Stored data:
▼▼▼
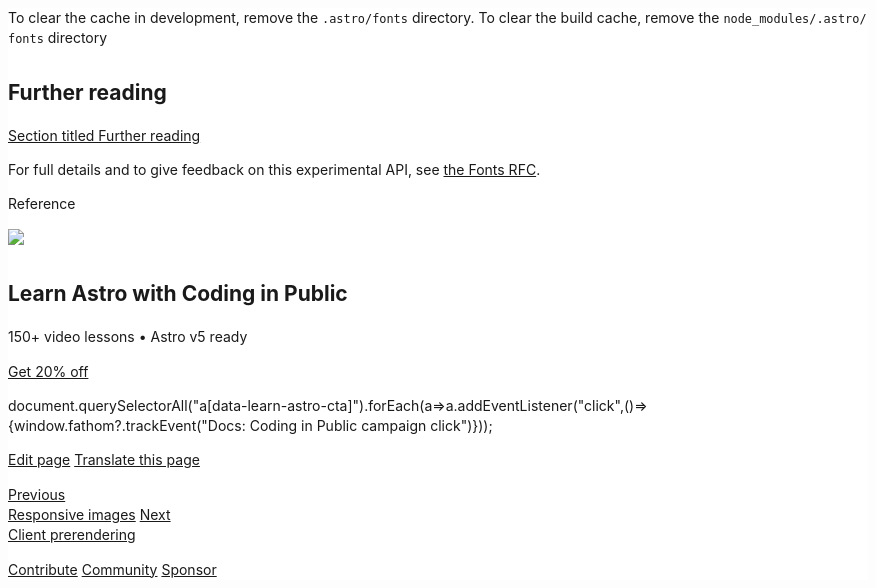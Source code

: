 To clear the cache in development, remove the `.astro/fonts` directory. To clear the build cache, remove the `node_modules/.astro/fonts` directory

Further reading
---------------

[Section titled Further reading](#further-reading)

For full details and to give feedback on this experimental API, see [the Fonts RFC](https://github.com/withastro/roadmap/blob/rfc/fonts/proposals/0052-fonts.md).

Reference

![](/_astro/CodingInPublic.DpaYu7Qd_5sx41.webp)

Learn Astro with **Coding in Public**
-------------------------------------

150+ video lessons • Astro v5 ready

[Get 20% off](https://learnastro.dev?code=ASTRO_PROMO)

document.querySelectorAll("a\[data-learn-astro-cta\]").forEach(a=>a.addEventListener("click",()=>{window.fathom?.trackEvent("Docs: Coding in Public campaign click")}));

[Edit page](https://github.com/withastro/docs/edit/main/src/content/docs/en/reference/experimental-flags/fonts.mdx) [Translate this page](https://contribute.docs.astro.build/guides/i18n/)

[Previous  
Responsive images](/en/reference/experimental-flags/responsive-images/) [Next  
Client prerendering](/en/reference/experimental-flags/client-prerender/)

[Contribute](/en/contribute/) [Community](https://astro.build/chat) [Sponsor](https://opencollective.com/astrodotbuild)

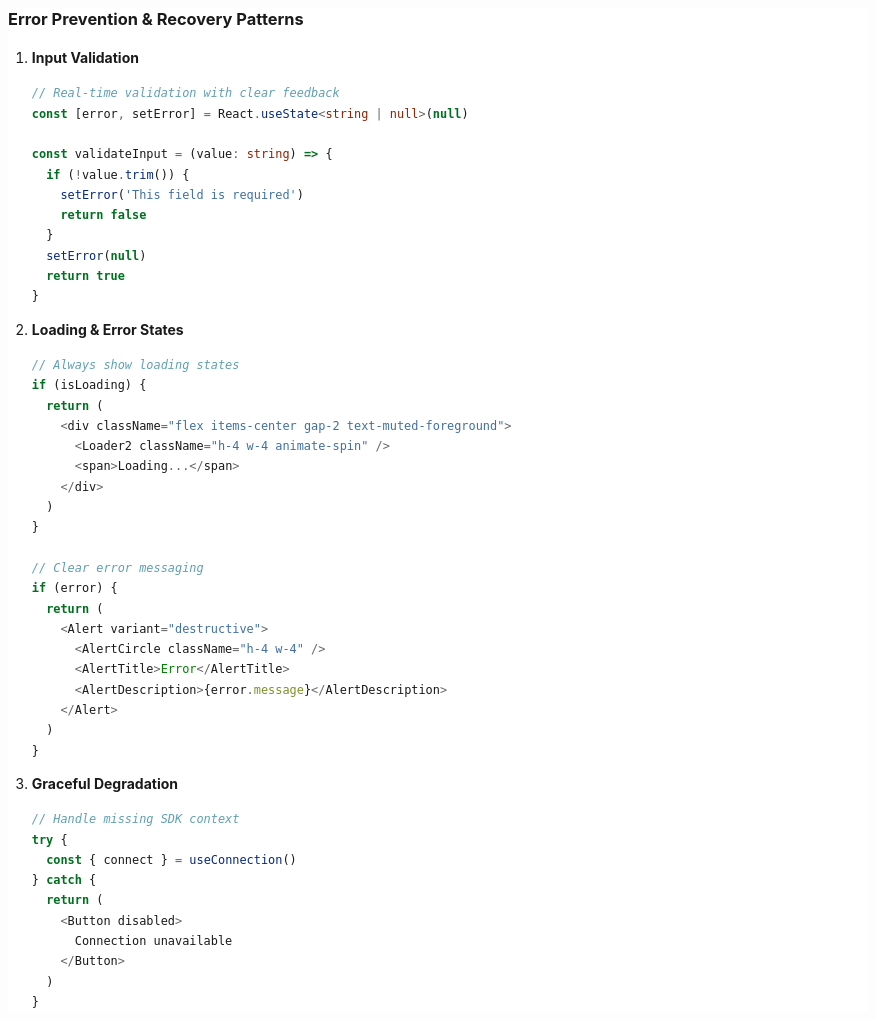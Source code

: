 ### Error Prevention & Recovery Patterns

1. **Input Validation**
   ```typescript
   // Real-time validation with clear feedback
   const [error, setError] = React.useState<string | null>(null)
   
   const validateInput = (value: string) => {
     if (!value.trim()) {
       setError('This field is required')
       return false
     }
     setError(null)
     return true
   }
   ```

2. **Loading & Error States**
   ```typescript
   // Always show loading states
   if (isLoading) {
     return (
       <div className="flex items-center gap-2 text-muted-foreground">
         <Loader2 className="h-4 w-4 animate-spin" />
         <span>Loading...</span>
       </div>
     )
   }
   
   // Clear error messaging
   if (error) {
     return (
       <Alert variant="destructive">
         <AlertCircle className="h-4 w-4" />
         <AlertTitle>Error</AlertTitle>
         <AlertDescription>{error.message}</AlertDescription>
       </Alert>
     )
   }
   ```

3. **Graceful Degradation**
   ```typescript
   // Handle missing SDK context
   try {
     const { connect } = useConnection()
   } catch {
     return (
       <Button disabled>
         Connection unavailable
       </Button>
     )
   }
   ```

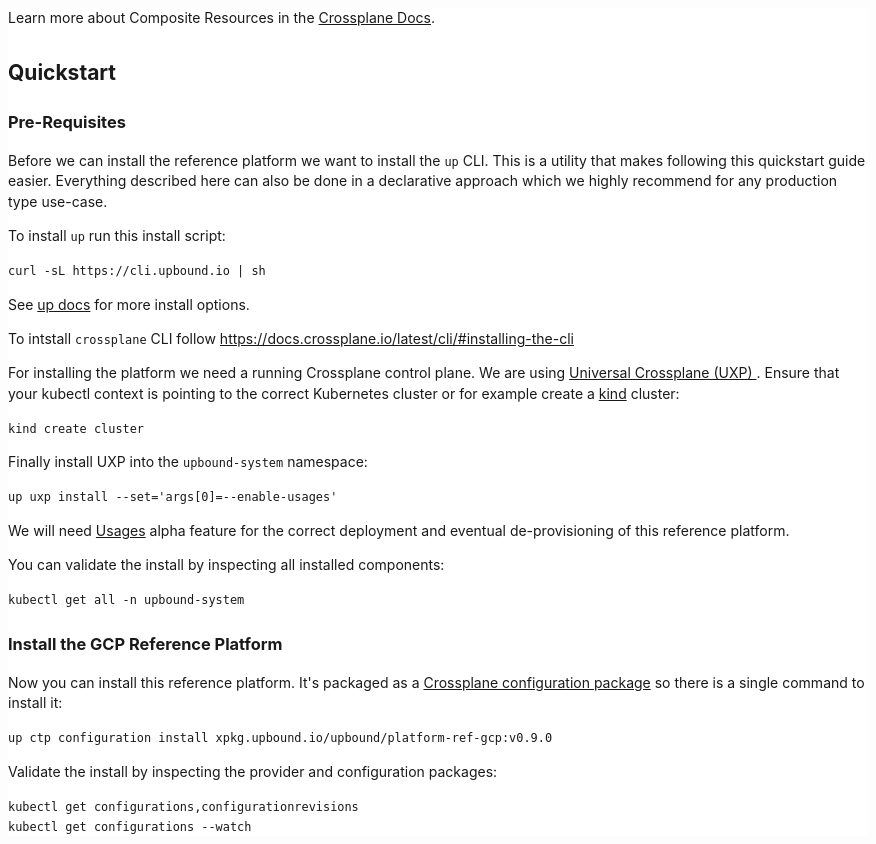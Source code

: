 Learn more about Composite Resources in the [Crossplane
Docs](https://docs.crossplane.io/latest/concepts/compositions/).

## Quickstart

### Pre-Requisites

Before we can install the reference platform we want to install the `up` CLI.
This is a utility that makes following this quickstart guide easier. Everything
described here can also be done in a declarative approach which we highly
recommend for any production type use-case.


To install `up` run this install script:
```console
curl -sL https://cli.upbound.io | sh
```
See [up docs](https://docs.upbound.io/cli/) for more install options.

To intstall `crossplane` CLI follow https://docs.crossplane.io/latest/cli/#installing-the-cli

For installing the platform we need a running Crossplane control plane. We are
using [Universal Crossplane (UXP)
](https://github.com/upbound/universal-crossplane). Ensure that your kubectl
context is pointing to the correct Kubernetes cluster or for example create a
[kind](https://kind.sigs.k8s.io) cluster:

```console
kind create cluster
```

Finally install UXP into the `upbound-system` namespace:

```console
up uxp install --set='args[0]=--enable-usages'
```

We will need [Usages](https://docs.crossplane.io/latest/concepts/usages/) alpha feature
for the correct deployment and eventual de-provisioning of this reference platform.

You can validate the install by inspecting all installed components:

```console
kubectl get all -n upbound-system
```

### Install the GCP Reference Platform

Now you can install this reference platform. It's packaged as a [Crossplane
configuration package](https://docs.crossplane.io/latest/concepts/packages/)
so there is a single command to install it:

```console
up ctp configuration install xpkg.upbound.io/upbound/platform-ref-gcp:v0.9.0
```

Validate the install by inspecting the provider and configuration packages:
```console
kubectl get configurations,configurationrevisions
kubectl get configurations --watch
```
▲▲▲
**WORK INSTRUCTION:** Your answer must be an exact copy of the records above, with no pictures included.

**EXERCISE SOLUTION:**
Source code

: To clear the cache in development, remove the `.astro/fonts` directory. To clear the build cache, remove the `node_modules/.astro/fonts` directory

Further reading
---------------

[Section titled Further reading](#further-reading)

For full details and to give feedback on this experimental API, see [the Fonts RFC](https://github.com/withastro/roadmap/blob/rfc/fonts/proposals/0052-fonts.md).

Reference

![](/_astro/CodingInPublic.DpaYu7Qd_5sx41.webp)

Learn Astro with **Coding in Public**
-------------------------------------

150+ video lessons • Astro v5 ready

[Get 20% off](https://learnastro.dev?code=ASTRO_PROMO)

document.querySelectorAll("a\[data-learn-astro-cta\]").forEach(a=>a.addEventListener("click",()=>{window.fathom?.trackEvent("Docs: Coding in Public campaign click")}));

[Edit page](https://github.com/withastro/docs/edit/main/src/content/docs/en/reference/experimental-flags/fonts.mdx) [Translate this page](https://contribute.docs.astro.build/guides/i18n/)

[Previous  
Responsive images](/en/reference/experimental-flags/responsive-images/) [Next  
Client prerendering](/en/reference/experimental-flags/client-prerender/)

[Contribute](/en/contribute/) [Community](https://astro.build/chat) [Sponsor](https://opencollective.com/astrodotbuild)

Source code

: ### Error Prevention & Recovery Patterns

1. **Input Validation**
   ```typescript
   // Real-time validation with clear feedback
   const [error, setError] = React.useState<string | null>(null)
   
   const validateInput = (value: string) => {
     if (!value.trim()) {
       setError('This field is required')
       return false
     }
     setError(null)
     return true
   }
   ```

2. **Loading & Error States**
   ```typescript
   // Always show loading states
   if (isLoading) {
     return (
       <div className="flex items-center gap-2 text-muted-foreground">
         <Loader2 className="h-4 w-4 animate-spin" />
         <span>Loading...</span>
       </div>
     )
   }
   
   // Clear error messaging
   if (error) {
     return (
       <Alert variant="destructive">
         <AlertCircle className="h-4 w-4" />
         <AlertTitle>Error</AlertTitle>
         <AlertDescription>{error.message}</AlertDescription>
       </Alert>
     )
   }
   ```

3. **Graceful Degradation**
   ```typescript
   // Handle missing SDK context
   try {
     const { connect } = useConnection()
   } catch {
     return (
       <Button disabled>
         Connection unavailable
       </Button>
     )
   }
   ```

Source code

: Learn more about Composite Resources in the [Crossplane
Docs](https://docs.crossplane.io/latest/concepts/compositions/).

## Quickstart

### Pre-Requisites

Before we can install the reference platform we want to install the `up` CLI.
This is a utility that makes following this quickstart guide easier. Everything
described here can also be done in a declarative approach which we highly
recommend for any production type use-case.


To install `up` run this install script:
```console
curl -sL https://cli.upbound.io | sh
```
See [up docs](https://docs.upbound.io/cli/) for more install options.

To intstall `crossplane` CLI follow https://docs.crossplane.io/latest/cli/#installing-the-cli

For installing the platform we need a running Crossplane control plane. We are
using [Universal Crossplane (UXP)
](https://github.com/upbound/universal-crossplane). Ensure that your kubectl
context is pointing to the correct Kubernetes cluster or for example create a
[kind](https://kind.sigs.k8s.io) cluster:

```console
kind create cluster
```

Finally install UXP into the `upbound-system` namespace:

```console
up uxp install --set='args[0]=--enable-usages'
```

We will need [Usages](https://docs.crossplane.io/latest/concepts/usages/) alpha feature
for the correct deployment and eventual de-provisioning of this reference platform.

You can validate the install by inspecting all installed components:

```console
kubectl get all -n upbound-system
```

### Install the GCP Reference Platform

Now you can install this reference platform. It's packaged as a [Crossplane
configuration package](https://docs.crossplane.io/latest/concepts/packages/)
so there is a single command to install it:

```console
up ctp configuration install xpkg.upbound.io/upbound/platform-ref-gcp:v0.9.0
```

Validate the install by inspecting the provider and configuration packages:
```console
kubectl get configurations,configurationrevisions
kubectl get configurations --watch
```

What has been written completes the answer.